To paraphrase Dylan: "Wine is simple, to coin a phrase, you've known it all the time, I'm just learning it these days". Four years into drinking Champagnes, I can say this is a vivid embodiment of Chardonnay-based Champagnes. And it's very simple to understand, yet merits in-depth contemplation. Green apples, baked apples, walnuts, brioche, minerals, orange blossom. I don't think I left anything out of the Champagne checklist. So once you get Chardonnay, and once you understand how Chardonnay is transformed by the Champagne-making process - and believe me, once the pieces fall into place, this understanding is, like I said, simple - this is a very easy wine to read. But the ease of reading doesn't mean its allure is shallow. This has depth. And forget depth, this is sexy and delicious. Make sure your treat your lover to a bottle. (May 24, 2012)

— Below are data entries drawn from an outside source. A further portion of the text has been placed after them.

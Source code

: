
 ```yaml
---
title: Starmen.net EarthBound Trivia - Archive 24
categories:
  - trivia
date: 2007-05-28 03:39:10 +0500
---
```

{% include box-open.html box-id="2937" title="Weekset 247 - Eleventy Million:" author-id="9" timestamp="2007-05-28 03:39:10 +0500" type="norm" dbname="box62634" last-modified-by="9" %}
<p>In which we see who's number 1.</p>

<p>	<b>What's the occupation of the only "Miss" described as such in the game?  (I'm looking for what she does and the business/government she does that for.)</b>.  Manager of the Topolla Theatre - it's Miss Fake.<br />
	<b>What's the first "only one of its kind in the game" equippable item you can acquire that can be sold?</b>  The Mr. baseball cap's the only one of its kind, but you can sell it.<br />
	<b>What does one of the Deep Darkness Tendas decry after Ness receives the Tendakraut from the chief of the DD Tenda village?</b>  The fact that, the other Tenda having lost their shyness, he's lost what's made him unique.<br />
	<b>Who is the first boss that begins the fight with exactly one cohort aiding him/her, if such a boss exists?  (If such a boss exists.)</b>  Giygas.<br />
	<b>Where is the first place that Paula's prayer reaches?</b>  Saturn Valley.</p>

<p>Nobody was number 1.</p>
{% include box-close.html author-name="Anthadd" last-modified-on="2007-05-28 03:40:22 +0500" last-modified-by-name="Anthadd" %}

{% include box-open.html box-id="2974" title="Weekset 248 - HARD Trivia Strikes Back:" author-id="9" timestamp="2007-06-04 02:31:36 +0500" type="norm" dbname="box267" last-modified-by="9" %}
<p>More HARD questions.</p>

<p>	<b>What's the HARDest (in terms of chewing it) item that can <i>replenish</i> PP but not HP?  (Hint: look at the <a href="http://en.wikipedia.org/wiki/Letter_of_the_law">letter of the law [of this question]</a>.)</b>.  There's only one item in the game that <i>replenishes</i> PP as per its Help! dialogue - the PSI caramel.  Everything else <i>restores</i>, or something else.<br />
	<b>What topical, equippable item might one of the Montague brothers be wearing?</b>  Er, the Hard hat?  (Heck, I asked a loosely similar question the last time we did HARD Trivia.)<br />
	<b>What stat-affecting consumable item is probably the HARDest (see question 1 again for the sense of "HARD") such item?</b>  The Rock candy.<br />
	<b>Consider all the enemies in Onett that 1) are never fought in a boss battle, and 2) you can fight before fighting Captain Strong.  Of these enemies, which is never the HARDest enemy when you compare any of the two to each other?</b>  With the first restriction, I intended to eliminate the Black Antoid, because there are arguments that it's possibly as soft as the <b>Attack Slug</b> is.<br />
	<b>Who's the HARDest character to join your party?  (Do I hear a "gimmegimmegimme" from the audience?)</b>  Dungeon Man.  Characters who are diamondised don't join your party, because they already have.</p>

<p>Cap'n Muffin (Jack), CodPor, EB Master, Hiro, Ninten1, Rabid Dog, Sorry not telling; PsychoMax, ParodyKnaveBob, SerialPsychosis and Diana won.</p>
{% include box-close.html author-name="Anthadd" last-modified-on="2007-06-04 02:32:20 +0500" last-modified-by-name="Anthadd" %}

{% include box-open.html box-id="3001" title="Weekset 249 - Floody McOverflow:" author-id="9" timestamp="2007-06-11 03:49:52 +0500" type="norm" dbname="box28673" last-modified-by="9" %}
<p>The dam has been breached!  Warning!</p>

Boutique de Champagnes doesn't list this anymore (out of stock), but as I recall it's in the 400-450 NIS range.

Friday night dinner at home with the kids.

Francois Jobard, Meursault Premier Cru, Genevrieres, 2004

With so many problematic-to-dead Burgundy whites over the past year or so, I've been going through my stash with great haste recently, thinking I'd rather drink them sooner than later. At first, this also seems like another dud (which I've had way too many with Jobard: 2002 Genevrieres, 2004 Purozots, 2005 En La Barre), and it would probably seem that way to most people, but to me, it's really more of a marginally questionable curio. It's got mature, spicy/oxidized, honeyed notes on the nose and is more about roasted nuts than fruit. But the palate is lively, if very much on the reserved side, with a long saline finish. It's an intellectually stimulating wine, that somehow, with a couple of hours of air, reveals hints of fruit that add interest. So while I like it and fulfills my romantic notions of what a mature Meursault should smell and taste like, I haven't made up my mind whether it lives up to my expectations of a Premier Cru, and furthermore, I highly suspect that in the context of a group tasting, we'd have moved on before the Genevrieres had a chance to show its hand. (May 25, 2012)

Burgundy Wine Collection, 350-400 NIS, depending on the vintage.

I considered continuing my depletion of white Burgundy holdings, but instead went Austrian.

Schloss Gobelsburg, Kamptal Reserve, Gainsberg 1er Lage, Riesling, 2010

Very good becomes great and translucent!

Tingling with vibrant energy, this, initially, is is still in the green apple-ish, nubile stage of Rieslinghood, but the spicy aromatics are already developing decent complexity, and it's so tasty now that it's tempting to drink up my meager stocks, 1er Lage or not. After an hour, it stretches out of the mold by presenting an elegant cloak of ice-cold minerals and greater purity of fruit (coupled with absolutely jubilant acidity). If this clarity it seems to strive for is any indication of its potential, then I'll gladly wait five-plus years for it. I mean, this purity and focus really deserve a wow - and, damn it, the Jobard wishes it was this good! (May 27, 2012)

Eldad Levy's Wine Domaines Of Austria, 159 NIS.